Show each line of the records below where the word "gmail" occurs.

- - - -

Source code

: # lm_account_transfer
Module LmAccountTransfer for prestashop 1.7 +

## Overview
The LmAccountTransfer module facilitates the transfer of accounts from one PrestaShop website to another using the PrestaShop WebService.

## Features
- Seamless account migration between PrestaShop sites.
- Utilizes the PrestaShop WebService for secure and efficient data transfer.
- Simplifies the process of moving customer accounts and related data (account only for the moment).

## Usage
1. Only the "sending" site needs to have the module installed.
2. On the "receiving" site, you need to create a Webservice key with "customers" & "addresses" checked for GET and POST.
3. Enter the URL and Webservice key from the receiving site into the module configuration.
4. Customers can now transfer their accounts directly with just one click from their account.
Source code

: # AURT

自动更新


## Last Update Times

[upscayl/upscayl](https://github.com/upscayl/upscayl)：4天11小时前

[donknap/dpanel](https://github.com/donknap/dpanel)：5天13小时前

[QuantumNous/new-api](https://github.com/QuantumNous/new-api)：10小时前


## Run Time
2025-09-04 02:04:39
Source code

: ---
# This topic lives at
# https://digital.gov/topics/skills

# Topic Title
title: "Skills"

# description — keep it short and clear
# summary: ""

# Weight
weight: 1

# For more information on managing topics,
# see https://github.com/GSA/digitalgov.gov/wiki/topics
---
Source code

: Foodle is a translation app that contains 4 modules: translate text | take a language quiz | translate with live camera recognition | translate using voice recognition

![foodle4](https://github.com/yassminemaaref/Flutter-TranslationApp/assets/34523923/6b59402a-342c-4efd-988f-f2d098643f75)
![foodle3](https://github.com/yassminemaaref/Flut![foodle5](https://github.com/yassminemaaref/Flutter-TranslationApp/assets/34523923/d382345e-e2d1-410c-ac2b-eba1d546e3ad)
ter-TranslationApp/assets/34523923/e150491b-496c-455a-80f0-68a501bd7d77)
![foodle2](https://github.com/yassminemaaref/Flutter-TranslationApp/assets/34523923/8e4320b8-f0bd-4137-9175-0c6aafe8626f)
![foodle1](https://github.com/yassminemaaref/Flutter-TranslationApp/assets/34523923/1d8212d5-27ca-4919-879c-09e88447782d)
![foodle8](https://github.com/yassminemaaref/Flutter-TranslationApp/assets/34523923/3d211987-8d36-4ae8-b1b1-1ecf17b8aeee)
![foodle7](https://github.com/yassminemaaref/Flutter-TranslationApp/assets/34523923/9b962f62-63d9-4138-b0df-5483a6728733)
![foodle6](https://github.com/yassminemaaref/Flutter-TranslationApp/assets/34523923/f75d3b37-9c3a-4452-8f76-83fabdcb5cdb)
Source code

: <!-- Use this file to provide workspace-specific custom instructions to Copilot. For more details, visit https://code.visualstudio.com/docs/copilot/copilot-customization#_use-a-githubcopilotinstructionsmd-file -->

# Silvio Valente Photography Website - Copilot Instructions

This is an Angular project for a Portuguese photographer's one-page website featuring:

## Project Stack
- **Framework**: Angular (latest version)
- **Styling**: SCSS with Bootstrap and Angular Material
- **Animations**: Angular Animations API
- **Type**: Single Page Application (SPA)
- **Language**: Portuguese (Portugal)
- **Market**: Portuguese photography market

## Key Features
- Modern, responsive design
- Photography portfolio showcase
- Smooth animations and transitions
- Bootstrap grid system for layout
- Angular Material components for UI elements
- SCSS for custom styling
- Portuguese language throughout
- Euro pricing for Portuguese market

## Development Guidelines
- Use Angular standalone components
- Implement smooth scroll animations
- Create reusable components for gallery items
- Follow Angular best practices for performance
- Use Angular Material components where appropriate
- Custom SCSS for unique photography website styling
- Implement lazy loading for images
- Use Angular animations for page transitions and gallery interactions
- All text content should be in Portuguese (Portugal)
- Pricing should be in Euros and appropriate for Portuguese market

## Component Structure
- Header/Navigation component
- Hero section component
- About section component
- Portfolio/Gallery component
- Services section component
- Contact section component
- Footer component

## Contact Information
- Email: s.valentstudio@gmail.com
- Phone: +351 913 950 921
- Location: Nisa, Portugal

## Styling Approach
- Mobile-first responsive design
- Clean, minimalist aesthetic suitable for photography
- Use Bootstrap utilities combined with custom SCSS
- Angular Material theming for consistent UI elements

- - - -

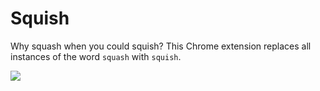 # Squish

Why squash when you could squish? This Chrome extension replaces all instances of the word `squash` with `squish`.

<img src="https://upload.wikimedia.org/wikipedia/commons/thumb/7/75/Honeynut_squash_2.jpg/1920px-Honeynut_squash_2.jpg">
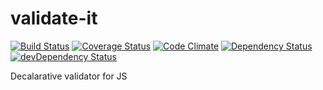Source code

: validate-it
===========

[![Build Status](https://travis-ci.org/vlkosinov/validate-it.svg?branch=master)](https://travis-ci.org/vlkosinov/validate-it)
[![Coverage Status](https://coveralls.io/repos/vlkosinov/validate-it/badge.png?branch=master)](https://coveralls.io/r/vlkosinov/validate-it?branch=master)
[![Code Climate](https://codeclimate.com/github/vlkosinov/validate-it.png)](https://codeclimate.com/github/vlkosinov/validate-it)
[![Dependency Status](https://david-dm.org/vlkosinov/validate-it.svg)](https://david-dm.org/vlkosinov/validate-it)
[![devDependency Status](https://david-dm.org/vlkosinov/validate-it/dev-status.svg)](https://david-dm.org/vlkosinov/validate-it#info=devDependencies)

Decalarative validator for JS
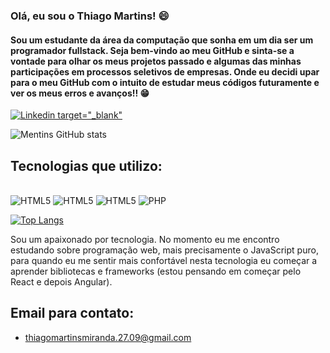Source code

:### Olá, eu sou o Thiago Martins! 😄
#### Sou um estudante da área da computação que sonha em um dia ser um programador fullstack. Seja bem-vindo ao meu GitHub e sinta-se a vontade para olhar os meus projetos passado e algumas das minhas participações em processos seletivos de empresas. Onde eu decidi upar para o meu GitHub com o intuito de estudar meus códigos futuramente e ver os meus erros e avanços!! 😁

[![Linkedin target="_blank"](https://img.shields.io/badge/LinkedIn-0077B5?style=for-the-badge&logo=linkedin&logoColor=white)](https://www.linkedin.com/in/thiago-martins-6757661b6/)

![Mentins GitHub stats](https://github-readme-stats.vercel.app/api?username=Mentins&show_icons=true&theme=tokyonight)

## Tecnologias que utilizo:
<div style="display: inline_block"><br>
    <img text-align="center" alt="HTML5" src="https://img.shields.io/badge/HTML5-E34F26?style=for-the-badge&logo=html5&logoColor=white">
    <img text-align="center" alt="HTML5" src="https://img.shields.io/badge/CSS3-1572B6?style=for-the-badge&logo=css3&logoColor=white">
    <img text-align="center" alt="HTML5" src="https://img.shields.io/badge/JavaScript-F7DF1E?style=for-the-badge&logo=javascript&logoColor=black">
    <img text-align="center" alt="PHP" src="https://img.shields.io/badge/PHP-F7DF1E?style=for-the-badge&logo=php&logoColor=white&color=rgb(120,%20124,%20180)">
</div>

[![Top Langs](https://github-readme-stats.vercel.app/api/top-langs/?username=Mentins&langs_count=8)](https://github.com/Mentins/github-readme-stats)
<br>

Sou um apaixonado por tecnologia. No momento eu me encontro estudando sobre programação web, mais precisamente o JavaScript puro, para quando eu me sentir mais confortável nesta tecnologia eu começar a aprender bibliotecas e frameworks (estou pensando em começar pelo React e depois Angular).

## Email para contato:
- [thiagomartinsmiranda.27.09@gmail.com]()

- - - -

### Worked solution
- Email: s.valentstudio@gmail.com
- [thiagomartinsmiranda.27.09@gmail.com]()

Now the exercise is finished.